However, binding pre-dispute arbitration clauses in contracts or terms of service often erode consumer/employee rights. [26] Absence of strict codes of ethics or standards in the arbitration industry also leads to questions on neutrality. With no avenue for appeal, erroneous decisions cannot be revised. Limited discovery affects case preparation compared to civil trials. [27] Enforcement still requires court assistance implying added time and cost. Arbitrator fees and infrastructure expenses imposed on parties also adds to overall costs. [28] Multi-arbitrator panels on complex cases also take substantial time affecting speed. Thus, while institutional arbitration addresses limitations of court litigation, ad hoc arbitrations in India remain hindered by infrastructural and cost constraints.

Trends and Statistics

As per Niti Aayog data, India faces alarming judicial delays and pendency with over 3 crore cases pending across various courts. [29] Reports suggest that despite 2015 and 2019 amendments leading to improved legal framework for arbitration, substantial delays continue at all stages – appointment of arbitrators, conduct of proceedings and challenge process against awards. [30] Cost and lack of robust arbitration institutions remain concerning issues. However, ICC data indicates that India is the fifth highest arbitration service user by origin of parties with 268 cases filed in 2021. [31] Domestic arbitration institutions like MCPC, ICA and DIAC are also gaining prominence. [32] Overall, while India still ranks poorly on global arbitration indexes, growing acceptability specially in commercial context signals strong future prospects.

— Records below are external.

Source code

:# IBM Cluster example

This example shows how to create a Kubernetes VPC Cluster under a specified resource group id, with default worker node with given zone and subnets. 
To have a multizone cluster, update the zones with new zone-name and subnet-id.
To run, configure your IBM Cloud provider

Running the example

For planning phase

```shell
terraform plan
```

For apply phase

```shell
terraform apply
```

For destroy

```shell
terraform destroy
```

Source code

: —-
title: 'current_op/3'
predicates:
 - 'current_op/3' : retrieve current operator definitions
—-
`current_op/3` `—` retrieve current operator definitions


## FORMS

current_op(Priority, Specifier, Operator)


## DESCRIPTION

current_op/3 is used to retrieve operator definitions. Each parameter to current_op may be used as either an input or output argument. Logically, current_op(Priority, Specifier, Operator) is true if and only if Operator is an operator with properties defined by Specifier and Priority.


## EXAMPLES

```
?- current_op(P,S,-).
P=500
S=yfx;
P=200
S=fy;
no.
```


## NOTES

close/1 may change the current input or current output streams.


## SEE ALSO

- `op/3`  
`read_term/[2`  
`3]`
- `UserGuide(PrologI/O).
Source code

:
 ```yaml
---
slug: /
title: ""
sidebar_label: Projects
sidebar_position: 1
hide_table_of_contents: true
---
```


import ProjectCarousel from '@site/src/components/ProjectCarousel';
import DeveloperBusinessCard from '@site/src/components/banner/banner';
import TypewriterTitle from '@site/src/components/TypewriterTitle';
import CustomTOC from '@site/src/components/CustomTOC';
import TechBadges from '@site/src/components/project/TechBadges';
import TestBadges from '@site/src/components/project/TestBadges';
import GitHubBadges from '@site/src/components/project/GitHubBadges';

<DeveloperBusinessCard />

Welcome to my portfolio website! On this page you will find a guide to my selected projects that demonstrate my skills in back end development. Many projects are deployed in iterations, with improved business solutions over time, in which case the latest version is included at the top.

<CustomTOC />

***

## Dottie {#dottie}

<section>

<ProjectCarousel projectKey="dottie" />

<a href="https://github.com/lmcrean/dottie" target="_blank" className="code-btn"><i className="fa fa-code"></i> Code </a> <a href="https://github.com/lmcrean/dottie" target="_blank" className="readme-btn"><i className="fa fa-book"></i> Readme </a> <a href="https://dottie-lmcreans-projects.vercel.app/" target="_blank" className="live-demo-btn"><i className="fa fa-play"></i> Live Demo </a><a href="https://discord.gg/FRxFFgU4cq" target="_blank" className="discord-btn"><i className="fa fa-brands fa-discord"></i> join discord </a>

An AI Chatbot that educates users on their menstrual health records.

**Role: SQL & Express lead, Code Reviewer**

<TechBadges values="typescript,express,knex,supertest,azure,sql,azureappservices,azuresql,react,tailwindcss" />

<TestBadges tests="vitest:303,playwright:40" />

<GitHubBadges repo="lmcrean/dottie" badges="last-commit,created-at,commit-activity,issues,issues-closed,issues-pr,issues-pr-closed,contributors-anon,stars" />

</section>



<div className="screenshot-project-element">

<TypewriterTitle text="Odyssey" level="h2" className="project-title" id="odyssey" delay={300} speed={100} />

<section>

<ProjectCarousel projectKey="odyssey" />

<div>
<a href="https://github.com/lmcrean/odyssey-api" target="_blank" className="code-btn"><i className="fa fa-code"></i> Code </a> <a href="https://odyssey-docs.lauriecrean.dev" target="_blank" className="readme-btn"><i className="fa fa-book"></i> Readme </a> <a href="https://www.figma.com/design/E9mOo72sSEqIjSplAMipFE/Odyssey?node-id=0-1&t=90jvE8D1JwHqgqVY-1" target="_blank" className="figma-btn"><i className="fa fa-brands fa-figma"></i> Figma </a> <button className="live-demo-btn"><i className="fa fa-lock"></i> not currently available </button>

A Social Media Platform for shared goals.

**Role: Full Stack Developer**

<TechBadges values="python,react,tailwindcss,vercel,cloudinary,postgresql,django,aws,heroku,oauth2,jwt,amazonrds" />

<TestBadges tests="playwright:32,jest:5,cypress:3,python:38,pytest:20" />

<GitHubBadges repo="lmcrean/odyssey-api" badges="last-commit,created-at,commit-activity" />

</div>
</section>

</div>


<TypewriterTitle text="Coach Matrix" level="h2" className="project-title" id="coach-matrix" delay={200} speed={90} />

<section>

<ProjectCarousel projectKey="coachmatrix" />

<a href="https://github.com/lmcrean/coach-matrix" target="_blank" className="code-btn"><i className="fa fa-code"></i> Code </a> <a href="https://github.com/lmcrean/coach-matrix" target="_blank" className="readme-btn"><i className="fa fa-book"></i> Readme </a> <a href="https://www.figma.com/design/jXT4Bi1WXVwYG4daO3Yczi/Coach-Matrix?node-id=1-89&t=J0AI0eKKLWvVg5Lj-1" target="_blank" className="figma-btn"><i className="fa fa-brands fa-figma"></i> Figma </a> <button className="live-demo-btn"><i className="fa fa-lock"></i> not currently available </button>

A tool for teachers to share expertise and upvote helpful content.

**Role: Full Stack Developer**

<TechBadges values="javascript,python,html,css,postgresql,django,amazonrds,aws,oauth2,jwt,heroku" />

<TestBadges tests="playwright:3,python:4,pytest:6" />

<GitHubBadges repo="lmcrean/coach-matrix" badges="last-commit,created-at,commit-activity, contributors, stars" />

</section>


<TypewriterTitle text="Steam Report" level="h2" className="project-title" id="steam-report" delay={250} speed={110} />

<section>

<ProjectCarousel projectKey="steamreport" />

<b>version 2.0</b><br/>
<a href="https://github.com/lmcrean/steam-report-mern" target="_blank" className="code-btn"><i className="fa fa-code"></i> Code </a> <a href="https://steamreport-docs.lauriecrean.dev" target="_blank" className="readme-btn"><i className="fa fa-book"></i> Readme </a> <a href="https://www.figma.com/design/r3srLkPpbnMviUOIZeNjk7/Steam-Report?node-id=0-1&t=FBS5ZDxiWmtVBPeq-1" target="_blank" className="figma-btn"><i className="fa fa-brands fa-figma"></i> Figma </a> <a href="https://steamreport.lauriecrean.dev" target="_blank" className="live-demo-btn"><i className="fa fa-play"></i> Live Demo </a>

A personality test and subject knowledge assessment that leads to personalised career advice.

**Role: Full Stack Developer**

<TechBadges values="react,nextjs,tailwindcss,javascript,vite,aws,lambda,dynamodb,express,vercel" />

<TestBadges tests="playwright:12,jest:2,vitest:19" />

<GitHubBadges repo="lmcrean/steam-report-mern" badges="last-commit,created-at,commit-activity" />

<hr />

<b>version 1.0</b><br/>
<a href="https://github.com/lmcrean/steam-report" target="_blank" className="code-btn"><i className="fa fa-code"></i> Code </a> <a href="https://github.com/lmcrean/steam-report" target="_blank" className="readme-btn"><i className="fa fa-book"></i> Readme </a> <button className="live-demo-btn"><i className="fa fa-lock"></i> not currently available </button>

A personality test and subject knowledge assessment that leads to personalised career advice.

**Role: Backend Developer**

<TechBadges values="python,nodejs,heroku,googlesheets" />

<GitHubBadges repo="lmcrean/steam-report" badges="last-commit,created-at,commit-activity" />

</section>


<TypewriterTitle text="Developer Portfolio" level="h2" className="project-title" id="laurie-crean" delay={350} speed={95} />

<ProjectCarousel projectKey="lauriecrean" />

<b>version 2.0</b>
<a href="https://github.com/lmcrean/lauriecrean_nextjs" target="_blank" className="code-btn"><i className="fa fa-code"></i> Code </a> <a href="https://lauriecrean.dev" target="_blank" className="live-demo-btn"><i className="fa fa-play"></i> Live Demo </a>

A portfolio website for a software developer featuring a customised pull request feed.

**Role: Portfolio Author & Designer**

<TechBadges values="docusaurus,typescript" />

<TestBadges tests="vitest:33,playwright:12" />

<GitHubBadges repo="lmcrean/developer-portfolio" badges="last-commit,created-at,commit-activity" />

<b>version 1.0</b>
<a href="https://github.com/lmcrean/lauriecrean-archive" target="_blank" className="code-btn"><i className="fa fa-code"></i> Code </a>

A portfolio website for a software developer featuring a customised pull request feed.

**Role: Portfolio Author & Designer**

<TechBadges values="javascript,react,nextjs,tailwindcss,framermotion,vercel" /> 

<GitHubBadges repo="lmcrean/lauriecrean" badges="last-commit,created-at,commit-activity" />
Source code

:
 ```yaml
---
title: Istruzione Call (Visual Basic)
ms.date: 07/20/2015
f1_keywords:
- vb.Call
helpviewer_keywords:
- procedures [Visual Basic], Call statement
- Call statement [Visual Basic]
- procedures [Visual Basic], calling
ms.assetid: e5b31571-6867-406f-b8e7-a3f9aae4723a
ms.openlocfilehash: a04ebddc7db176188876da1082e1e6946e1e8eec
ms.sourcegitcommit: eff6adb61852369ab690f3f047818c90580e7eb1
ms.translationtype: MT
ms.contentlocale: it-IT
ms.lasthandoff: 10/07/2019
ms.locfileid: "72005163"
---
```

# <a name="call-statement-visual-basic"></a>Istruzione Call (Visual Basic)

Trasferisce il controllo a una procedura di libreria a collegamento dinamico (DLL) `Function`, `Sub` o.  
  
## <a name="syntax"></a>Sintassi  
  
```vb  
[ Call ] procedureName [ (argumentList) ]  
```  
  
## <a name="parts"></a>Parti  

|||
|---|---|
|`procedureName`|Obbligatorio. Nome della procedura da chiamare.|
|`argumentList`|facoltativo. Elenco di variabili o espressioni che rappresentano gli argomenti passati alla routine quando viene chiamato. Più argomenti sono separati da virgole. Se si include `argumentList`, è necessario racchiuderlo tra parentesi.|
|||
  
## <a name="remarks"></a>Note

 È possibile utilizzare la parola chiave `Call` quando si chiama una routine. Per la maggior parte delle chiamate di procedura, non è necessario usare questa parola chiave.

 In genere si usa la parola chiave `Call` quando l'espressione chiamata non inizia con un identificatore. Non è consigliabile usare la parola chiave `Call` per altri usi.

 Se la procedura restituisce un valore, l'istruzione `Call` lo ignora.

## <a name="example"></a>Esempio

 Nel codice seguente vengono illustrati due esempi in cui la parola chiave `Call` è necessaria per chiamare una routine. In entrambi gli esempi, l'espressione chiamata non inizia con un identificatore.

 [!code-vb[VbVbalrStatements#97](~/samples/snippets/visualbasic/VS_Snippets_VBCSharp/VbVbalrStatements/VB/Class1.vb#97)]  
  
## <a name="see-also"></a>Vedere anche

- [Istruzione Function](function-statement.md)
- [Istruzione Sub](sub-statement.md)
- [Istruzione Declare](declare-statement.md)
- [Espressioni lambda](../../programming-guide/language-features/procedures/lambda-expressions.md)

Statistically, time taken for constitution of arbitral tribunals remains high with over 50% cases taking over 6 months. 33% appointments also require court intervention under Section 11 implying limited party cooperation. [33] Once tribunal is appointed, lack of uniform case management protocols lead to delays and increased costs. However, India has strong pool of professionals with domain expertise in areas like projects, technology, IP driving party preference for arbitration. Passing of progressive laws like the 2019 Amendment Act, strong policy support for Alternate Dispute Resolution mechanisms and stress on speedier commercial dispute resolution all indicate positive future trends.

Conclusion and Suggestions

Thus, to conclude, robust policy and legal framework now exists in India facilitating arbitration as efficient substitute for traditional court litigation. Party autonomy, neutrality, expedited disposal and enforceability make arbitration suited for technical commercial disputes. However, ad hoc arbitrations still suffer from lack of administrative support and infrastructure driving delays and high costs. Scope and arbitrability issues also impede smooth progress.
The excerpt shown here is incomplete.